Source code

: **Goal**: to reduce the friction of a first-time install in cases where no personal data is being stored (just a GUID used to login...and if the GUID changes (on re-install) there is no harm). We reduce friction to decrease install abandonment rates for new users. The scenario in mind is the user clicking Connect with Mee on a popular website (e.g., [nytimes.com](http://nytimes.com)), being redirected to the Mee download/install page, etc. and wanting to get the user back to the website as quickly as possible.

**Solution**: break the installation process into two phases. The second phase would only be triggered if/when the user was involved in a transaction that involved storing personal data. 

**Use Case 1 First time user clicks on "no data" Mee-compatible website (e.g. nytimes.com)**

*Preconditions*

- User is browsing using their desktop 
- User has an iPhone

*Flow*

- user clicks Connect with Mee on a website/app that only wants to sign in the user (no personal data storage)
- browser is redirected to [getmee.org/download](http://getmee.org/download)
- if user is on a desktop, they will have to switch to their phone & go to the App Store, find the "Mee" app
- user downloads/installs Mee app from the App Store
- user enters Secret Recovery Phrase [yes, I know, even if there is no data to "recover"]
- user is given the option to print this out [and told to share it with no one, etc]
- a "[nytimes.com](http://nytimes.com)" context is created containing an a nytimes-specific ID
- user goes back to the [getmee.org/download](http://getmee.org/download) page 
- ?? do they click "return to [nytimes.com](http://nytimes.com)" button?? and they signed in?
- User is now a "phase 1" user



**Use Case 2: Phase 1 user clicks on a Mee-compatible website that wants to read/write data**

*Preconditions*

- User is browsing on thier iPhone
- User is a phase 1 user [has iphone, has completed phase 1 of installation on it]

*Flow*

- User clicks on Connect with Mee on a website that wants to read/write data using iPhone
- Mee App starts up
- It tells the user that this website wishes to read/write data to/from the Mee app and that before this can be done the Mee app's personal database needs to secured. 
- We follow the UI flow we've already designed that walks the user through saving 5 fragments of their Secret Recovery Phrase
——
* [Requirement]
If a line in the entries contains the word "there", copy that line out.

* [Written answer]
: **Goal**: to reduce the friction of a first-time install in cases where no personal data is being stored (just a GUID used to login...and if the GUID changes (on re-install) there is no harm). We reduce friction to decrease install abandonment rates for new users. The scenario in mind is the user clicking Connect with Mee on a popular website (e.g., [nytimes.com](http://nytimes.com)), being redirected to the Mee download/install page, etc. and wanting to get the user back to the website as quickly as possible.
- user enters Secret Recovery Phrase [yes, I know, even if there is no data to "recover"]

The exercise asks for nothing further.